Following the meeting, NATO sharply condemned Russia's military escalation in Crimea. "Military action against Ukraine by forces of the Russian Federation is a breach of international law," said Rasmussen. "We call on Russia to de-escalate tensions." In a statement, NATO called Ukraine "a valued partner."

NATO's Anders Fogh Rasmussen

NATO's Rasmussen had sharp words for Russia on Sunday

Ahead of the meeting, Rasmussen had said that Russia's actions "violate the principles of the United Nations charter" and "threatens peace and security in Europe." He called on "all parties to urgently continue all efforts to move away from this dangerous situation."

Germany's Chancellor Angela Merkel also expressed concern: "We are very worried about what we are seeing in Crimea," she said. German Foreign Minister Frank-Walter Steinmeier explained that anything Russia does in Crimea had to be wholly compatible with the sovereignty and territorial integrity of Ukraine and the agreements about the stationing of Russia's Black Sea fleet in the region. "It's still possible to turn back," he said.

Talk to Russia, not about Russia

Experts have criticized NATO for not including Russia in the talks. "I would have preferred it if they had immediately called a special session of the NATO-Russia Council - at the foreign minister level," said Harald Kujat, former German Air Force general and a former chairman of the NATO Military Committee. "That would certainly have had a greater effect on Russia."

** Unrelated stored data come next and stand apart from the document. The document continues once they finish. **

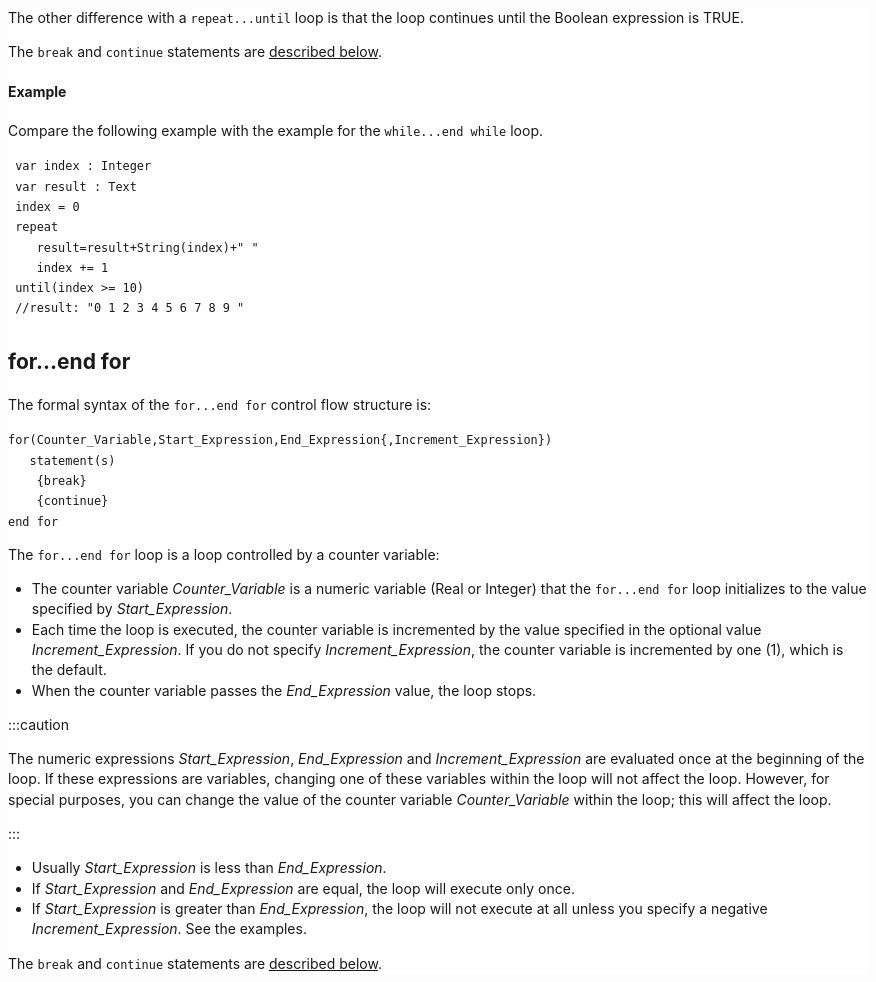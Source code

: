 The other difference with a `repeat...until` loop is that the loop continues until the Boolean expression is TRUE.

The `break` and `continue` statements are [described below](#break-and-continue).

#### Example 

Compare the following example with the example for the `while...end while` loop. 

```4d
 var index : Integer  
 var result : Text
 index = 0
 repeat
 	result=result+String(index)+" "
 	index += 1
 until(index >= 10)
 //result: "0 1 2 3 4 5 6 7 8 9 "
``` 

## for...end for 

The formal syntax of the `for...end for` control flow structure is:

```4d
for(Counter_Variable,Start_Expression,End_Expression{,Increment_Expression})
   statement(s)
    {break}  
    {continue}
end for
```

The `for...end for` loop is a loop controlled by a counter variable:

- The counter variable *Counter_Variable* is a numeric variable (Real or Integer) that the `for...end for` loop initializes to the value specified by *Start_Expression*.
- Each time the loop is executed, the counter variable is incremented by the value specified in the optional value *Increment_Expression*. If you do not specify *Increment_Expression*, the counter variable is incremented by one (1), which is the default.
- When the counter variable passes the *End_Expression* value, the loop stops.

:::caution

The numeric expressions *Start_Expression*, *End_Expression* and *Increment_Expression* are evaluated once at the beginning of the loop. If these expressions are variables, changing one of these variables within the loop will not affect the loop.
However, for special purposes, you can change the value of the counter variable *Counter_Variable* within the loop; this will affect the loop.

:::

- Usually *Start_Expression* is less than *End_Expression*.
- If *Start_Expression* and *End_Expression* are equal, the loop will execute only once.
- If *Start_Expression* is greater than *End_Expression*, the loop will not execute at all unless you specify a negative *Increment_Expression*. See the examples.

The `break` and `continue` statements are [described below](#break-and-continue).
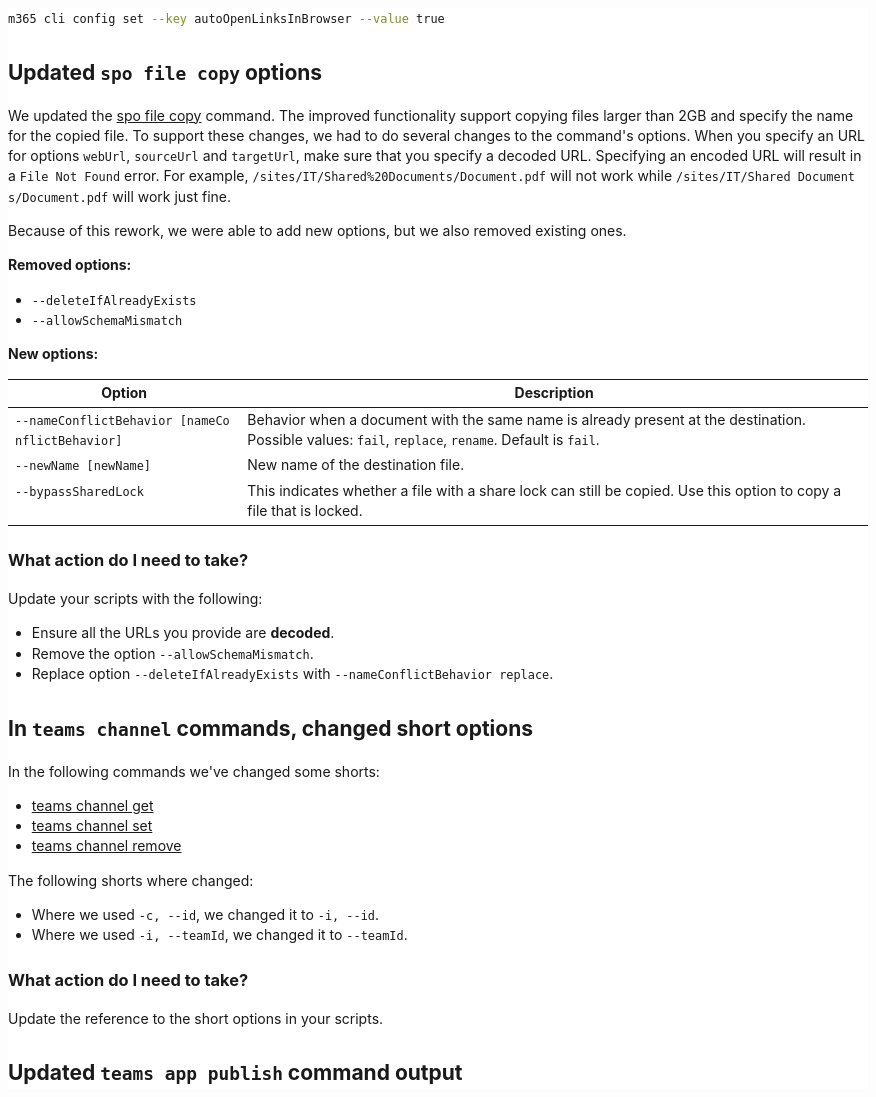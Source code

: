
 ```sh
m365 cli config set --key autoOpenLinksInBrowser --value true
```

## Updated `spo file copy` options

We updated the [spo file copy](./cmd/groups/spo/file/file-copy.md) command. The improved functionality support copying files larger than 2GB and specify the name for the copied file. To support these changes, we had to do several changes to the command's options. When you specify an URL for options `webUrl`, `sourceUrl` and `targetUrl`, make sure that you specify a decoded URL. Specifying an encoded URL will result in a `File Not Found` error. For example, `/sites/IT/Shared%20Documents/Document.pdf` will not work while `/sites/IT/Shared Documents/Document.pdf` will work just fine.

Because of this rework, we were able to add new options, but we also removed existing ones.

**Removed options:**

- `--deleteIfAlreadyExists`
- `--allowSchemaMismatch`

**New options:**

Option | Description
--- | ---
`--nameConflictBehavior [nameConflictBehavior]` | Behavior when a document with the same name is already present at the destination. Possible values: `fail`, `replace`, `rename`. Default is `fail`.
`--newName [newName]` | New name of the destination file.
`--bypassSharedLock` | This indicates whether a file with a share lock can still be copied. Use this option to copy a file that is locked.

### What action do I need to take?

Update your scripts with the following:

- Ensure all the URLs you provide are **decoded**.
- Remove the option `--allowSchemaMismatch`.
- Replace option `--deleteIfAlreadyExists` with `--nameConflictBehavior replace`.

## In `teams channel` commands, changed short options

In the following commands we've changed some shorts:

- [teams channel get](./cmd/groups/teams/channel/channel-get.md)
- [teams channel set](./cmd/groups/teams/channel/channel-set.md)
- [teams channel remove](./cmd/groups/teams/channel/channel-remove.md)

The following shorts where changed:

- Where we used `-c, --id`, we changed it to `-i, --id`.
- Where we used `-i, --teamId`, we changed it to `--teamId`.

### What action do I need to take?

Update the reference to the short options in your scripts.

## Updated `teams app publish` command output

But Ukraine is not a NATO member state, which means there is probably not a great deal the alliance is able to do at this point. "From that point of view it will be difficult for NATO really to offer concrete help," Kujat said. He also thinks it would be wrong for NATO to offer military assistance. "At the moment the main thing is to speak with Russia, not about Russia."

Harald Kujat

Kujat thinks the West should talk to Russia, not about Russia

In addition, Russia is the world's second-largest nuclear power, making a military escalation extremely risky. "It has to be the interest of all those concerned to avoid an escalation at all costs," said Kujat.

NATO as mediator

From the point of view of military expert Klaus Mommsen, NATO could at least take on a role as mediator. "After all, NATO is not just a defense alliance," he says. "After the break-up of the Soviet Union it developed into a political platform on which Russia is also represented, through the NATO-Russia Council, for example."

When Russia and Georgia were at war in 2008, NATO opted for diplomacy. Today, South Ossetia and Abkhazia are now effectively Russian protectorates. "People will bear these negotiations in mind and will try to identify where they went wrong," said Mommsen.

Russia could now be internationally isolated. Late Sunday, the United States and six other major industrialized nations announced that they had canceled preparations for the G8 summit in Sochi in June. "The question is, is it worth it?" Mommsen asked.

Despite the latest news coming out of Crimea, there have also been some positive developments: Russian Prime Minister Dmitry Medvedev is said to have spoken on the phone with his Ukrainian counterpart. "At least they're starting to communicate," said Mommsen.